Years later, he came across Kate Clifford Larson’s biography of Tubman, Bound for the Promised Land, while browsing at Borders and found it “wildly inspiring.” By that time, he had attended Cal Arts and established himself in the San Francisco jazz scene. He started researching Tubman’s life and, in 2006, made a pilgrimage to Dorchester County, where he took note of “the different land, different earth, and different air. The people have a different rhythm, a slower pace, and that affects how they walk and talk.”

He later learned about Tubman singing spirituals and work songs and connected her to a lineage that includes Bessie Smith, Billie Holiday, and Nina Simone. He then translated those observations into rhythms and melodies and incorporated them into a jazz oratorio he wrote for Tubman. Released as a two-CD set, it’s a sprawling and swinging history lesson infused with gospel, blues, and jazz. Shelby performed it at the San Francisco Jazz Festival, and he’ll perform selections from it in Cambridge on March 10. “It’s all about the pursuit of freedom and being able to express yourself,” he says. “Harriet Tubman represents the best of us.”

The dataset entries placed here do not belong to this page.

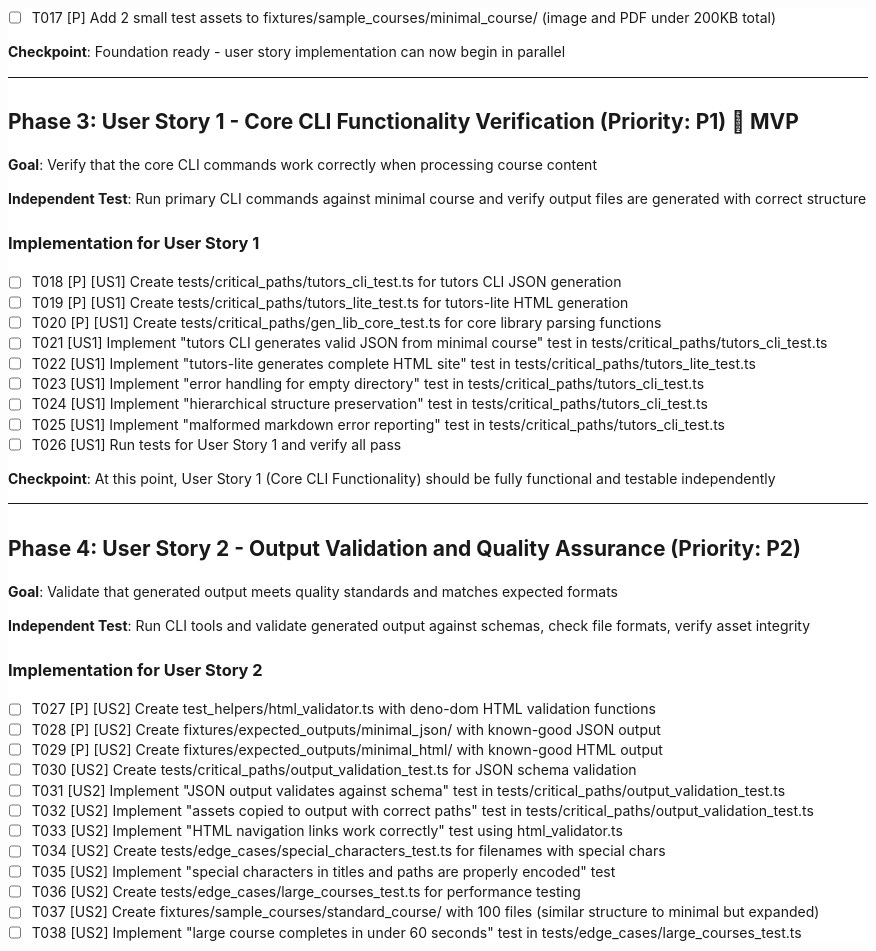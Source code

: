 - [ ] T017 [P] Add 2 small test assets to fixtures/sample_courses/minimal_course/ (image and PDF under 200KB total)

**Checkpoint**: Foundation ready - user story implementation can now begin in parallel

---

## Phase 3: User Story 1 - Core CLI Functionality Verification (Priority: P1) 🎯 MVP

**Goal**: Verify that the core CLI commands work correctly when processing course content

**Independent Test**: Run primary CLI commands against minimal course and verify output files are generated with correct structure

### Implementation for User Story 1

- [ ] T018 [P] [US1] Create tests/critical_paths/tutors_cli_test.ts for tutors CLI JSON generation
- [ ] T019 [P] [US1] Create tests/critical_paths/tutors_lite_test.ts for tutors-lite HTML generation
- [ ] T020 [P] [US1] Create tests/critical_paths/gen_lib_core_test.ts for core library parsing functions
- [ ] T021 [US1] Implement "tutors CLI generates valid JSON from minimal course" test in tests/critical_paths/tutors_cli_test.ts
- [ ] T022 [US1] Implement "tutors-lite generates complete HTML site" test in tests/critical_paths/tutors_lite_test.ts
- [ ] T023 [US1] Implement "error handling for empty directory" test in tests/critical_paths/tutors_cli_test.ts
- [ ] T024 [US1] Implement "hierarchical structure preservation" test in tests/critical_paths/tutors_cli_test.ts
- [ ] T025 [US1] Implement "malformed markdown error reporting" test in tests/critical_paths/tutors_cli_test.ts
- [ ] T026 [US1] Run tests for User Story 1 and verify all pass

**Checkpoint**: At this point, User Story 1 (Core CLI Functionality) should be fully functional and testable independently

---

## Phase 4: User Story 2 - Output Validation and Quality Assurance (Priority: P2)

**Goal**: Validate that generated output meets quality standards and matches expected formats

**Independent Test**: Run CLI tools and validate generated output against schemas, check file formats, verify asset integrity

### Implementation for User Story 2

- [ ] T027 [P] [US2] Create test_helpers/html_validator.ts with deno-dom HTML validation functions
- [ ] T028 [P] [US2] Create fixtures/expected_outputs/minimal_json/ with known-good JSON output
- [ ] T029 [P] [US2] Create fixtures/expected_outputs/minimal_html/ with known-good HTML output
- [ ] T030 [US2] Create tests/critical_paths/output_validation_test.ts for JSON schema validation
- [ ] T031 [US2] Implement "JSON output validates against schema" test in tests/critical_paths/output_validation_test.ts
- [ ] T032 [US2] Implement "assets copied to output with correct paths" test in tests/critical_paths/output_validation_test.ts
- [ ] T033 [US2] Implement "HTML navigation links work correctly" test using html_validator.ts
- [ ] T034 [US2] Create tests/edge_cases/special_characters_test.ts for filenames with special chars
- [ ] T035 [US2] Implement "special characters in titles and paths are properly encoded" test
- [ ] T036 [US2] Create tests/edge_cases/large_courses_test.ts for performance testing
- [ ] T037 [US2] Create fixtures/sample_courses/standard_course/ with 100 files (similar structure to minimal but expanded)
- [ ] T038 [US2] Implement "large course completes in under 60 seconds" test in tests/edge_cases/large_courses_test.ts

Composer James Lee III feels similarly. Lee wrote “Chuphshah! Harriet’s Drive to Canaan,” an orchestral piece performed by the BSO in 2011. The year before, the Morgan State University professor visited Dorchester to “gather impressions” for the piece. He came away with deep appreciation for Tubman’s “steadfast determination,” a sentiment echoed by members of the Tubman band.

“Once you signed on to her mission, there was no turning back,” says Melvin Gibbs. “There’s no Plan B when you’re dealing with Harriet Tubman. You’re either gonna be free, or you’re gonna be free. Those are your options.”

“Her spirit wasn’t broken,” says drummer J.T. Lewis, “and we try to emulate that.”

“It makes you think about the type of person who accomplished all she did,” says guitarist Brandon Ross. “Many of us accept the historical narrative of her life without really connecting to the visceral details, about what was actually involved.”

Mark Priest strives to reflect those details in his paintings, which, for years, have focused on Tubman, slave life, and the Underground Railroad. The Louisville-based artist, who is exhibiting his paintings this month in Denton (which was a stop along the Underground Railroad), says he wanted to show all the “tugging and heaving, hoisting and dragging” and “depict the mental, emotional, and physical” strain experienced by Tubman and others.

Like Shelby and Lee, Priest also made the pilgrimage to Dorchester, where he perused historical documents, heard Tubman stories from locals, and kayaked through marshland. His Tubman series shows her, in addition to leading escaped slaves, working on a timber crew, trapping muskrats, and being struck in the head by an irate overseer. There’s also a piece portraying the frequent “sleeping spells” Tubman suffered as a result of that head injury.

When Priest speaks of Tubman, he sounds, at times, like he could be talking about a dedicated artist, a painter like himself or a musician such as Marcus Shelby. “The life Tubman chose was one of uncertainty,” he says. “Still, she carried on undaunted.”